L'Afrique du Sud possède quelque chose de plus que la Nouvelle-Zélande : un titre de champion du monde supplémentaire. Victorieux en France en octobre dernier, les Springboks ont inscrit pour la deuxième fois de leur histoire leur nom au palmarès (1995, 2007). C'est avec cette nouvelle couronne mondiale qu'ils se présenteront à Wellington samedi pour entamer un Tri-Nations 2008 qui retrouve son format en neuf rencontres. Depuis moins d'un an, des choses ont changé avec la nomination d'un nouvel entraîneur Peter De Villiers, qui a pris la succession de Jake White. Un changement qui se traduit par des modifications dans le groupe. L'effectif a été renouvelé par sept joueurs de couleur (un record) et seulement cinq « mondialistes » face au pays de Galles pour le premier test-match (victoire 43-17).
Néanmoins, pour la compétition majeure de l'hémisphère Sud, les Springboks pourront compter sur un groupe étoffé par d'autres joueurs ayant décroché la timbale à l'automne dernier. Les « Français » John Smit, au prix d'un très long voyage entre la France et la Nouvelle-Zélande, et Victor Matfield (Toulon) débuteront face aux Blacks. La surprise est venue de la titularisation de Joe van Niekerk, de retour après des blessures récurrentes qui l'ont éloigné des terrains cette saison. Les « Sud-Af' » pourront s'appuyer sur une conquête puissante et des « contreurs » efficaces (Habana et Ndungane) pour remporter une compétition qui les fuit depuis 2004. Un succès au Tri-nations leur permettrait d'imiter les Australiens qui avaient décroché le sésame deux années consécutives après leur titre mondial de 1999. Une statistique impossible à réaliser par les Blacks pour le moment. Incapable de remporter une nouvelle Coupe du Monde depuis la création de la compétition (1989), la Nouvelle-Zélande arrive au Tri-Nations la rage au ventre après le douloureux revers face à la France en quarts de finale à Cardiff.

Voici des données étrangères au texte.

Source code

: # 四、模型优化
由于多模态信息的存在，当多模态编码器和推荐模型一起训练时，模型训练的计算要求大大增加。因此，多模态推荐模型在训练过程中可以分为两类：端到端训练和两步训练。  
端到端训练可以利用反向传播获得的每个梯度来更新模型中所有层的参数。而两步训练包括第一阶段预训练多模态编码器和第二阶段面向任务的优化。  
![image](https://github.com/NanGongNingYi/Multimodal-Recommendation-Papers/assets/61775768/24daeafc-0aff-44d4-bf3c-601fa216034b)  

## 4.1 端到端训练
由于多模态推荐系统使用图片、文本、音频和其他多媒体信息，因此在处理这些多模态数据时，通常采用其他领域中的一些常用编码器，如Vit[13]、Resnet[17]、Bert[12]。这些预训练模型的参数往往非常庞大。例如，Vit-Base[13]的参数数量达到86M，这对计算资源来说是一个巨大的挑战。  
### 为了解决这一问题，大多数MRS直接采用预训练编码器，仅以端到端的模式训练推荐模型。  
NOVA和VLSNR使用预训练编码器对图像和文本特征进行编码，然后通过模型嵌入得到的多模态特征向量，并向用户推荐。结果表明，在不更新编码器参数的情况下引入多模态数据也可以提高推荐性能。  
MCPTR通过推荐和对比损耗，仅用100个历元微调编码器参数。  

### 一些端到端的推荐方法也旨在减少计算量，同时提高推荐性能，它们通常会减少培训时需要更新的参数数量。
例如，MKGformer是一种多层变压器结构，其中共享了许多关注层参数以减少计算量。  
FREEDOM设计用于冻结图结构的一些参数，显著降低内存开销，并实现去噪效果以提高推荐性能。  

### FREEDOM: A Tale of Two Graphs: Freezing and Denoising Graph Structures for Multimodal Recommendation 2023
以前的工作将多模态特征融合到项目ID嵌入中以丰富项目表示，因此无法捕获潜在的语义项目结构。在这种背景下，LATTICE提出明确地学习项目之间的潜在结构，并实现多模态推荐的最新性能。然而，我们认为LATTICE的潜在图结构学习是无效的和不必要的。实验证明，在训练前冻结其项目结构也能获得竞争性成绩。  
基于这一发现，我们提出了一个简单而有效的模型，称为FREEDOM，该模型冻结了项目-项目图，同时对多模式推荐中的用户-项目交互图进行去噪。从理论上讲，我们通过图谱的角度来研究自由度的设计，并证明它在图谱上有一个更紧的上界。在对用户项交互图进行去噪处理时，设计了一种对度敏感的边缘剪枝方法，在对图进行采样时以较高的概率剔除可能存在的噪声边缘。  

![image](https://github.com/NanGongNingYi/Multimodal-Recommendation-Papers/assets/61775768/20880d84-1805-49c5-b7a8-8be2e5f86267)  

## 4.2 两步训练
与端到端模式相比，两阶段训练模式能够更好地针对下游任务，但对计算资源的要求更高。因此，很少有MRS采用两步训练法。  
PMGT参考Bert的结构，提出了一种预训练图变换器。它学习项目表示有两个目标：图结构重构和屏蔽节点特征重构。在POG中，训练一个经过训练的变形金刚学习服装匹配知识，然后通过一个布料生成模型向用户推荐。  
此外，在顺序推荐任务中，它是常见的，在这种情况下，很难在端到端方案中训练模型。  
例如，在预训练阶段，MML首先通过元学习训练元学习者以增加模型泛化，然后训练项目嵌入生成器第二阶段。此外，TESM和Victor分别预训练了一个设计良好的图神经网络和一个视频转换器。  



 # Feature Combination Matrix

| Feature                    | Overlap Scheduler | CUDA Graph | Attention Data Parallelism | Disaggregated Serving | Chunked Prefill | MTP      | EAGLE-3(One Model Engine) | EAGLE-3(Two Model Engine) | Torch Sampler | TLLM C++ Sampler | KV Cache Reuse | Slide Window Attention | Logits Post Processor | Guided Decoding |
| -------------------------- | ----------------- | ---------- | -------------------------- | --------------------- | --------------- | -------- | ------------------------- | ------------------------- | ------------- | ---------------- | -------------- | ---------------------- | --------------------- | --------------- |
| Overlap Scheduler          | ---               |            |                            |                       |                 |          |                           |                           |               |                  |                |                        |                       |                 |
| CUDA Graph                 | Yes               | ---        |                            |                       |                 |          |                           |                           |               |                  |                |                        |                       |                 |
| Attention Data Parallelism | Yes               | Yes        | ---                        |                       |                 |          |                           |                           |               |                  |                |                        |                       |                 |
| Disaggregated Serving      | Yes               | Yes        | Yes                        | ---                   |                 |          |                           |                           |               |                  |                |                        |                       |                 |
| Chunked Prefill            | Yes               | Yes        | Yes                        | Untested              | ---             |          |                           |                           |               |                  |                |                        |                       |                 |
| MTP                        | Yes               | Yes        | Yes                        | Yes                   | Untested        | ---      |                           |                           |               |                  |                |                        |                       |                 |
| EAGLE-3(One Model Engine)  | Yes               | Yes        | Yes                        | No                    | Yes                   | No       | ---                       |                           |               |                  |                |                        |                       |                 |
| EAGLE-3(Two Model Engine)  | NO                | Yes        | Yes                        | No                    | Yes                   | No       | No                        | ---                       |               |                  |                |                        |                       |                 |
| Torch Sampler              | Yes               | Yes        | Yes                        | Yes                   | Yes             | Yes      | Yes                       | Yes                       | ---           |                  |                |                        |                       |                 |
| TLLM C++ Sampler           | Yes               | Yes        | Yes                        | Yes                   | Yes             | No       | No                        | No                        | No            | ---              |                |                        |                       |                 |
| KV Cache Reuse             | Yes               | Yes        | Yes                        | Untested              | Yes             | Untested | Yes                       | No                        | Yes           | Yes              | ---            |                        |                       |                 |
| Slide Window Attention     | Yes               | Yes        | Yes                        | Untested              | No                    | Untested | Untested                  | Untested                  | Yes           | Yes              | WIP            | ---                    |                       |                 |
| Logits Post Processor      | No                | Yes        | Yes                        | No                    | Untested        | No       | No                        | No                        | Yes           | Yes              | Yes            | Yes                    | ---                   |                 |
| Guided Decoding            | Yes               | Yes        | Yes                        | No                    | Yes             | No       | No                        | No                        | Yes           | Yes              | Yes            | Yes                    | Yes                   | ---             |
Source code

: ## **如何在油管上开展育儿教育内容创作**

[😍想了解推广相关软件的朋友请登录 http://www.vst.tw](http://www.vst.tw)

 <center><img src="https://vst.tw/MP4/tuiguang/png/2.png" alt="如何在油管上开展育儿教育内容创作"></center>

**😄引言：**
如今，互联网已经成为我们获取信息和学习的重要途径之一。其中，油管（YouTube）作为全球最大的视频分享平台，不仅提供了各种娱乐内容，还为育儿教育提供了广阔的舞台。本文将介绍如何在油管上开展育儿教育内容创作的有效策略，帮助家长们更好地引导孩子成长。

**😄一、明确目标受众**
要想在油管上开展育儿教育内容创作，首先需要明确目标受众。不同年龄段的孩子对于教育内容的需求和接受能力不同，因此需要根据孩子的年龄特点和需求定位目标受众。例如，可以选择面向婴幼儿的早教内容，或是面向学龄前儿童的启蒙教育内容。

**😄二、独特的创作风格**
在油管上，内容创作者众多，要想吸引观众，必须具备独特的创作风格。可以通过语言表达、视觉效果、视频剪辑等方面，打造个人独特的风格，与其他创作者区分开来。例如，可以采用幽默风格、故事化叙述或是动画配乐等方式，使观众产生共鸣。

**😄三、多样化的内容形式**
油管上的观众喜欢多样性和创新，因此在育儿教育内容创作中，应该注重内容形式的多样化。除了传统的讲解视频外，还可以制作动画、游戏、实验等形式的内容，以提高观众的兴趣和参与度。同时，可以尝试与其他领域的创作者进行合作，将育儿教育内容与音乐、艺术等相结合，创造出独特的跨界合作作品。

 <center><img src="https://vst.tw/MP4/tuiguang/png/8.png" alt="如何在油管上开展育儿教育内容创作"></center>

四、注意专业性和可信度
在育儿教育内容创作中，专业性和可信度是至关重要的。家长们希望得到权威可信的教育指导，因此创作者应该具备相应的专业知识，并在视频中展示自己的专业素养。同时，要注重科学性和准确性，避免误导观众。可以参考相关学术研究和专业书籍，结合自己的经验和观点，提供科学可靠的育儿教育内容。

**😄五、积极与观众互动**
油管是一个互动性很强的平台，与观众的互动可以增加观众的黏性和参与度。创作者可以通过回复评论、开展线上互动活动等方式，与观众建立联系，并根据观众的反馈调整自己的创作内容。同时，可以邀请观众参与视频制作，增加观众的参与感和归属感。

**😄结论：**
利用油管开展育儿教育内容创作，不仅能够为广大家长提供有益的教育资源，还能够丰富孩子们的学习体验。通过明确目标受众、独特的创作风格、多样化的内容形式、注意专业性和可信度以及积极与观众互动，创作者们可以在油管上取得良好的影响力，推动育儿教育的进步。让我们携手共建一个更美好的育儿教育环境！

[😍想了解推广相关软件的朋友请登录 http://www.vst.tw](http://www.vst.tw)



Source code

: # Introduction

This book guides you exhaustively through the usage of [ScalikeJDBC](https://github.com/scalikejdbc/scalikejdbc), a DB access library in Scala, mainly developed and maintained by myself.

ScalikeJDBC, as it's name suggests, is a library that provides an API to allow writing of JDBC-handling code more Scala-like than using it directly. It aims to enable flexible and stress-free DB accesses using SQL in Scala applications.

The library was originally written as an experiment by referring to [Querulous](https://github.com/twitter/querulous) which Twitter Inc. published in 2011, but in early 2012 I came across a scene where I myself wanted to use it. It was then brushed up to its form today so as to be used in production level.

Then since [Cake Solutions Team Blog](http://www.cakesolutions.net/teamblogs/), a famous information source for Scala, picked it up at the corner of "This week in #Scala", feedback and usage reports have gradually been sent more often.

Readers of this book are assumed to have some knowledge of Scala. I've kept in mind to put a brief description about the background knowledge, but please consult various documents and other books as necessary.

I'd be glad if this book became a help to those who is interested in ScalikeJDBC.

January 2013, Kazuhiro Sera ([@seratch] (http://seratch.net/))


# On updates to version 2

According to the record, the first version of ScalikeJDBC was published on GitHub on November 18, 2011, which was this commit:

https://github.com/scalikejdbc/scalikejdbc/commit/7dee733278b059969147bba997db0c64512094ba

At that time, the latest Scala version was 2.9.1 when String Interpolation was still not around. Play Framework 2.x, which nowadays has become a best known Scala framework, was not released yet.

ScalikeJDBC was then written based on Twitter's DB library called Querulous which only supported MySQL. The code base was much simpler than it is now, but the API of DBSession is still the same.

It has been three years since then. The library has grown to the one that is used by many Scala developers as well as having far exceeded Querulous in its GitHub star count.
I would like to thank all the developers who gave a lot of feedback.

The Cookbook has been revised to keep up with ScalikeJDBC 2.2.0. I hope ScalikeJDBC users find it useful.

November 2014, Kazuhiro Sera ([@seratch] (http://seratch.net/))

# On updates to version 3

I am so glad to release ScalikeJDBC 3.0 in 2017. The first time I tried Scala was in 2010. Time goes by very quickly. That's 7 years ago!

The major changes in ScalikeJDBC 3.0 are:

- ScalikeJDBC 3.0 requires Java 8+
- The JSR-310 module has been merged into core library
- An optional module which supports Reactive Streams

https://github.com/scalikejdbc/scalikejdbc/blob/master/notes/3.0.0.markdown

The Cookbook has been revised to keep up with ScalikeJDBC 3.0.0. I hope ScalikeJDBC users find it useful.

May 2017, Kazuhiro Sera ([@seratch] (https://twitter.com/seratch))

Victorieux des trois dernières éditions, les partenaires de Rokocoko veulent affirmer leur domination dans l'hémisphère Sud. Leur sérié d'invincibilité de 29 tests-matchs plaident en leur faveur. L'Angleterre, largement défaites à deux reprises courant juin, peut témoigner que les Blacks sont au sommet. Seul bémol à ce tableau assez réjouissant, la blessure de Richie McCaw pour l'ouverture. L'absence du capitaine est préjudiciable pour l'équipe de Graham Henry. L'incertitude de la participation de l'expérimenté Ali Williams laisse aussi planer le doute sur cette équipe à la relance. Partant annoncé, le deuxième-ligne pourrait finalement renoncer. Même avec ces pépins physiques, les Blacks ne sont pas prêts à laisser filer leur bien. Si l'Afrique du Sud peut se pavaner avec sa Coupe du monde en plus, les All Blacks voudront démontrer à tout prix que le Tri-Nations est leur propriété. A chacun sa spécialité.